Try it
Reproduce the entries in full. Exclude all images from the copy.
☆ ☆ ☆ ☆ ☆
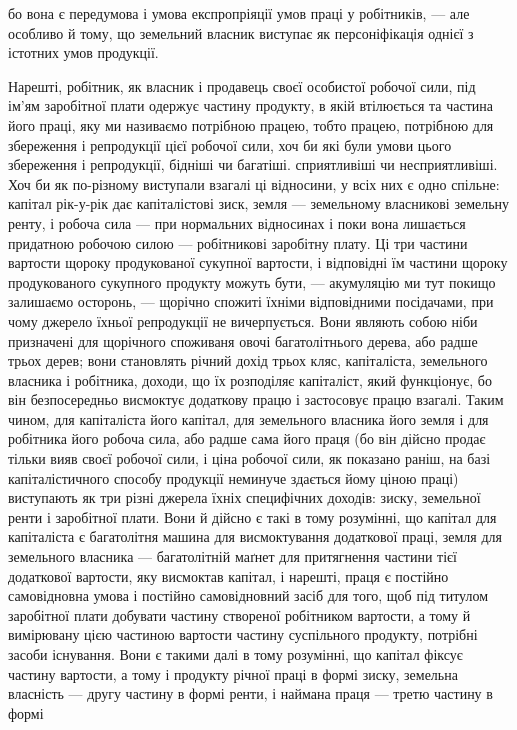 бо вона є передумова і умова експропріяції умов праці у робітників, — але
особливо й тому, що земельний власник виступає як персоніфікація однієї з
істотних умов продукції.

Нарешті, робітник, як власник і продавець своєї особистої робочої сили,
під ім’ям заробітної плати одержує частину продукту, в якій втілюється та
частина його праці, яку ми називаємо потрібною працею, тобто працею, потрібною
для збереження і репродукції цієї робочої сили, хоч би які були умови
цього збереження і репродукції, бідніші чи багатіші. сприятливіші чи несприятливіші.
Хоч би як по-різному виступали взагалі ці відносини, у всіх них є одно
спільне: капітал рік-у-рік дає капіталістові зиск, земля — земельному власникові
земельну ренту, і робоча сила — при нормальних відносинах і поки
вона лишається придатною робочою силою — робітникові заробітну плату.
Ці три частини вартости щороку продукованої сукупної вартости, і відповідні
їм частини щороку продукованого сукупного продукту можуть бути, — акумуляцію
ми тут покищо залишаємо осторонь, — щорічно спожиті їхніми відповідними
посідачами, при чому джерело їхньої репродукції не вичерпується. Вони являють
собою ніби призначені для щорічного споживаня овочі багатолітнього дерева, або
радше трьох дерев; вони становлять річний дохід трьох кляс, капіталіста, земельного
власника і робітника, доходи, що їх розподіляє капіталіст, який функціонує,
бо він безпосередньо висмоктує додаткову працю і застосовує працю взагалі.
Таким чином, для капіталіста його капітал, для земельного власника його земля
і для робітника його робоча сила, або радше сама його праця (бо він дійсно
продає тільки вияв своєї робочої сили, і ціна робочої сили, як показано раніш,
на базі капіталістичного способу продукції неминуче здається йому ціною праці)
виступають як три різні джерела їхніх специфічних доходів: зиску, земельної
ренти і заробітної плати. Вони й дійсно є такі в тому розумінні, що капітал
для капіталіста є багатолітня машина для висмоктування додаткової праці,
земля для земельного власника — багатолітній маґнет для притягнення частини
тієї додаткової вартости, яку висмоктав капітал, і нарешті, праця є постійно
самовідновна умова і постійно самовідновний засіб для того, щоб під титулом
заробітної плати добувати частину створеної робітником вартости, а тому й вимірювану
цією частиною вартости частину суспільного продукту, потрібні засоби
існування. Вони є такими далі в тому розумінні, що капітал фіксує частину
вартости, а тому і продукту річної праці в формі зиску, земельна власність
— другу частину в формі ренти, і наймана праця — третю частину в формі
☆ ☆ ☆ ☆ ☆
Task answer
 бо вона є передумова і умова експропріяції умов праці у робітників, — але
особливо й тому, що земельний власник виступає як персоніфікація однієї з
істотних умов продукції.

Нарешті, робітник, як власник і продавець своєї особистої робочої сили,
під ім’ям заробітної плати одержує частину продукту, в якій втілюється та
частина його праці, яку ми називаємо потрібною працею, тобто працею, потрібною
для збереження і репродукції цієї робочої сили, хоч би які були умови
цього збереження і репродукції, бідніші чи багатіші. сприятливіші чи несприятливіші.
Хоч би як по-різному виступали взагалі ці відносини, у всіх них є одно
спільне: капітал рік-у-рік дає капіталістові зиск, земля — земельному власникові
земельну ренту, і робоча сила — при нормальних відносинах і поки
вона лишається придатною робочою силою — робітникові заробітну плату.
Ці три частини вартости щороку продукованої сукупної вартости, і відповідні
їм частини щороку продукованого сукупного продукту можуть бути, — акумуляцію
ми тут покищо залишаємо осторонь, — щорічно спожиті їхніми відповідними
посідачами, при чому джерело їхньої репродукції не вичерпується. Вони являють
собою ніби призначені для щорічного споживаня овочі багатолітнього дерева, або
радше трьох дерев; вони становлять річний дохід трьох кляс, капіталіста, земельного
власника і робітника, доходи, що їх розподіляє капіталіст, який функціонує,
бо він безпосередньо висмоктує додаткову працю і застосовує працю взагалі.
Таким чином, для капіталіста його капітал, для земельного власника його земля
і для робітника його робоча сила, або радше сама його праця (бо він дійсно
продає тільки вияв своєї робочої сили, і ціна робочої сили, як показано раніш,
на базі капіталістичного способу продукції неминуче здається йому ціною праці)
виступають як три різні джерела їхніх специфічних доходів: зиску, земельної
ренти і заробітної плати. Вони й дійсно є такі в тому розумінні, що капітал
для капіталіста є багатолітня машина для висмоктування додаткової праці,
земля для земельного власника — багатолітній маґнет для притягнення частини
тієї додаткової вартости, яку висмоктав капітал, і нарешті, праця є постійно
самовідновна умова і постійно самовідновний засіб для того, щоб під титулом
заробітної плати добувати частину створеної робітником вартости, а тому й вимірювану
цією частиною вартости частину суспільного продукту, потрібні засоби
існування. Вони є такими далі в тому розумінні, що капітал фіксує частину
вартости, а тому і продукту річної праці в формі зиску, земельна власність
— другу частину в формі ренти, і наймана праця — третю частину в формі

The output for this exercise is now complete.